## [HOW TO COMPLETE THIS TASK]
Needed from the data below: all lines that contain the word "ParameterKey".

[Collected data]
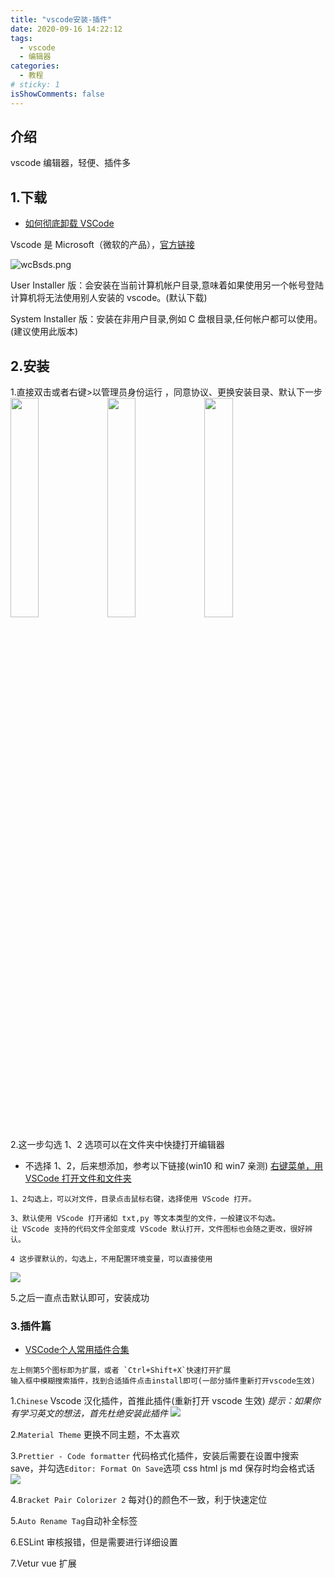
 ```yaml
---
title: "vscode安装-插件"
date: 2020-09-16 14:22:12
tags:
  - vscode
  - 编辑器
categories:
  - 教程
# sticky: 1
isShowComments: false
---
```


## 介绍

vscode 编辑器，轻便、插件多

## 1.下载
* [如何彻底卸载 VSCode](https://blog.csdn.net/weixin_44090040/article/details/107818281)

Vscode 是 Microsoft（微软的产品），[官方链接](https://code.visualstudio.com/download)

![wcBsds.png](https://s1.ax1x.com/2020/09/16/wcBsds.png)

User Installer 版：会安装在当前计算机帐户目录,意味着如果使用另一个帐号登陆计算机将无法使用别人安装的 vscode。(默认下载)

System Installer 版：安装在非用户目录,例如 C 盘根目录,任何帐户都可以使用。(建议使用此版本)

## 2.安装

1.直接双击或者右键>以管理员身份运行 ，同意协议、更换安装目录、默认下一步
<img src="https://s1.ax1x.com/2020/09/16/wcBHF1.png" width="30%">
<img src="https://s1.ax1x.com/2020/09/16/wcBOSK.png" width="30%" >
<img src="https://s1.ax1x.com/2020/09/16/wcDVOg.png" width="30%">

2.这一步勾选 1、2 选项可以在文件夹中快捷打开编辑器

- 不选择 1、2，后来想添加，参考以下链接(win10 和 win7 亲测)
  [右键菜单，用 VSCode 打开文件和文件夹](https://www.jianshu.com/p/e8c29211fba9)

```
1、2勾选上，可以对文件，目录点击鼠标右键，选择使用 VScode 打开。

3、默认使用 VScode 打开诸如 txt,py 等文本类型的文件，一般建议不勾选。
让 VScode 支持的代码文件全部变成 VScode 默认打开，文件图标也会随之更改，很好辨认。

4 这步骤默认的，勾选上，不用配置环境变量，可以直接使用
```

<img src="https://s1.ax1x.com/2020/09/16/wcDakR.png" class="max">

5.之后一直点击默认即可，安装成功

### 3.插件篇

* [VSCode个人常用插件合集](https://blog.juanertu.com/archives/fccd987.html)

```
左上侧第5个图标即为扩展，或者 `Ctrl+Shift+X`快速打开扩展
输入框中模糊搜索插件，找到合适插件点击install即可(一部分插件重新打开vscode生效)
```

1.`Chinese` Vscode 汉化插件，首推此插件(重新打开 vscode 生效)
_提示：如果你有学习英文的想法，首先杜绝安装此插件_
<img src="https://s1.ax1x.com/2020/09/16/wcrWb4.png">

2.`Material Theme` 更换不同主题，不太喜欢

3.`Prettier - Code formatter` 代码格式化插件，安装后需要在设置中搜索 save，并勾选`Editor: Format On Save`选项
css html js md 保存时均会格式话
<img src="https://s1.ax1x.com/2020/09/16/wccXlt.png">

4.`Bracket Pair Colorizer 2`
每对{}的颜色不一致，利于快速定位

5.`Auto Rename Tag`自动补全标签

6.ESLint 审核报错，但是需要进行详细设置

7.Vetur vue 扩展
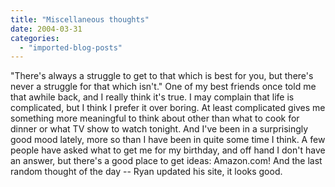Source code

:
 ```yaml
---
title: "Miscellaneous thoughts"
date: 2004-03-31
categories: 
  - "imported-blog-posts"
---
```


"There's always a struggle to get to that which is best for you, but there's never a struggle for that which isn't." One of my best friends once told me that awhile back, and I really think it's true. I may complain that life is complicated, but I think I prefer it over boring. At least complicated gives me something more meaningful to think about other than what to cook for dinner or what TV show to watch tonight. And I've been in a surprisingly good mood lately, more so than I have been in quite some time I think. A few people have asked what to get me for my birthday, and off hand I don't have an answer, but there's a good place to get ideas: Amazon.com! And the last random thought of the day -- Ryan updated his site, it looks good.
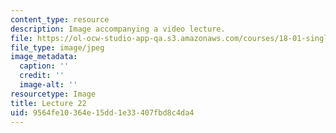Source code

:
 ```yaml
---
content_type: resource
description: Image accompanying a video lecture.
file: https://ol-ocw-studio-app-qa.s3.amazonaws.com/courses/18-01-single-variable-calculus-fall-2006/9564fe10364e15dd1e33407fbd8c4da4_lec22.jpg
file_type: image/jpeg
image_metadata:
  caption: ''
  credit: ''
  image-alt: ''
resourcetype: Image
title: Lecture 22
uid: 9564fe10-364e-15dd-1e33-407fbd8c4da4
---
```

...

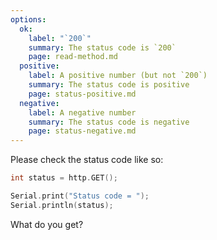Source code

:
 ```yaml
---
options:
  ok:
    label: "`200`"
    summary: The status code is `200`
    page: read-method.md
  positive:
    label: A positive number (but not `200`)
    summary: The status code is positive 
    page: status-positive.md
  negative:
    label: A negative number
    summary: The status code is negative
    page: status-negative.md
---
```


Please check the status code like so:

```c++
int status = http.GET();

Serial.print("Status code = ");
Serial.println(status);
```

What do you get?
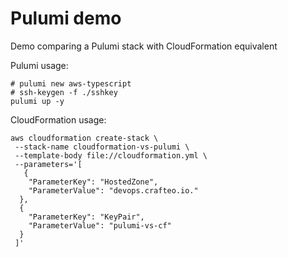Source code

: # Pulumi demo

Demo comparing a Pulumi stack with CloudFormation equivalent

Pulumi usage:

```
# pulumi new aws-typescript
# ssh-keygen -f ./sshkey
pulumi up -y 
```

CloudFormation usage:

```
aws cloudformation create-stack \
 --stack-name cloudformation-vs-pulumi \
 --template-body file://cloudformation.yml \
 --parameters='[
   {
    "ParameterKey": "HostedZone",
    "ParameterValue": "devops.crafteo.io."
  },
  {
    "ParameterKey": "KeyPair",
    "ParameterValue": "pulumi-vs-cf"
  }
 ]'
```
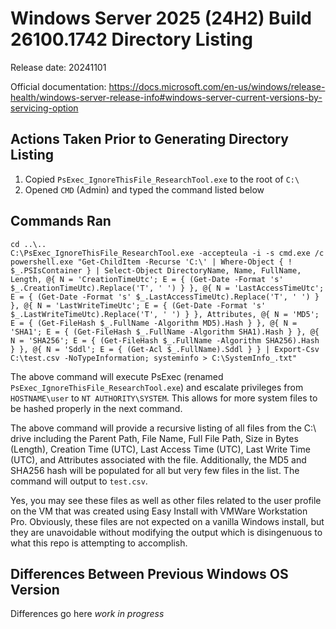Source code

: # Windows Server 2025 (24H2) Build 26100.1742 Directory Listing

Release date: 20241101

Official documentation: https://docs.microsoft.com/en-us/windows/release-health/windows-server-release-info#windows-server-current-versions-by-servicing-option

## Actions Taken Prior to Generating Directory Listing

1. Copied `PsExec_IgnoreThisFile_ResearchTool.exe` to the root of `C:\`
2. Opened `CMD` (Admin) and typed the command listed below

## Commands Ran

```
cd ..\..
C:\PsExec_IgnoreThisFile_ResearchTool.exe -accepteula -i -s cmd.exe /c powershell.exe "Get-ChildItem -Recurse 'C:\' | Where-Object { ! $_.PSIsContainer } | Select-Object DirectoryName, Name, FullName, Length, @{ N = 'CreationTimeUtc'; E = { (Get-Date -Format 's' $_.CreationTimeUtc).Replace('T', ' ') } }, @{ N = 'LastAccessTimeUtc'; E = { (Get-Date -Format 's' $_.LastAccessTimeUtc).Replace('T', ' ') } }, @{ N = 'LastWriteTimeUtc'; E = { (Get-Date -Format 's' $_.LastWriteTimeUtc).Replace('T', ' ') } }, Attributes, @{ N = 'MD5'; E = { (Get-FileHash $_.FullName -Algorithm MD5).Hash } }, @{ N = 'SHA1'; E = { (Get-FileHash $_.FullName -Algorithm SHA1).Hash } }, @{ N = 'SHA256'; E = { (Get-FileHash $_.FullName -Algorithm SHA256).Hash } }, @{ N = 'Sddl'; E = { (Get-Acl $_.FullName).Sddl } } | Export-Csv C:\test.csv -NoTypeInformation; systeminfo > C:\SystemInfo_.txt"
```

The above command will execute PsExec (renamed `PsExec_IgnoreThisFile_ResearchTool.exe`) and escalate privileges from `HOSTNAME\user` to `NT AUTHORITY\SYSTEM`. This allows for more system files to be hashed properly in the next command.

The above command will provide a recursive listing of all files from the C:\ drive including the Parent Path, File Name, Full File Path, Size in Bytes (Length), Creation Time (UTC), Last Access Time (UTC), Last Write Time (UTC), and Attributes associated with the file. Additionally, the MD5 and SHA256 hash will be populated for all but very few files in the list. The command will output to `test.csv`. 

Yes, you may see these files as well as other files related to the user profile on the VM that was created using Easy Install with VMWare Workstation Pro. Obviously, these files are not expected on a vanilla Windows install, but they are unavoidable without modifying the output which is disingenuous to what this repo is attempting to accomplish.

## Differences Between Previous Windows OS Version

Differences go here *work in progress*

## [RESPONSE TO THE EXERCISE]
    "ParameterKey": "HostedZone",
    "ParameterKey": "KeyPair",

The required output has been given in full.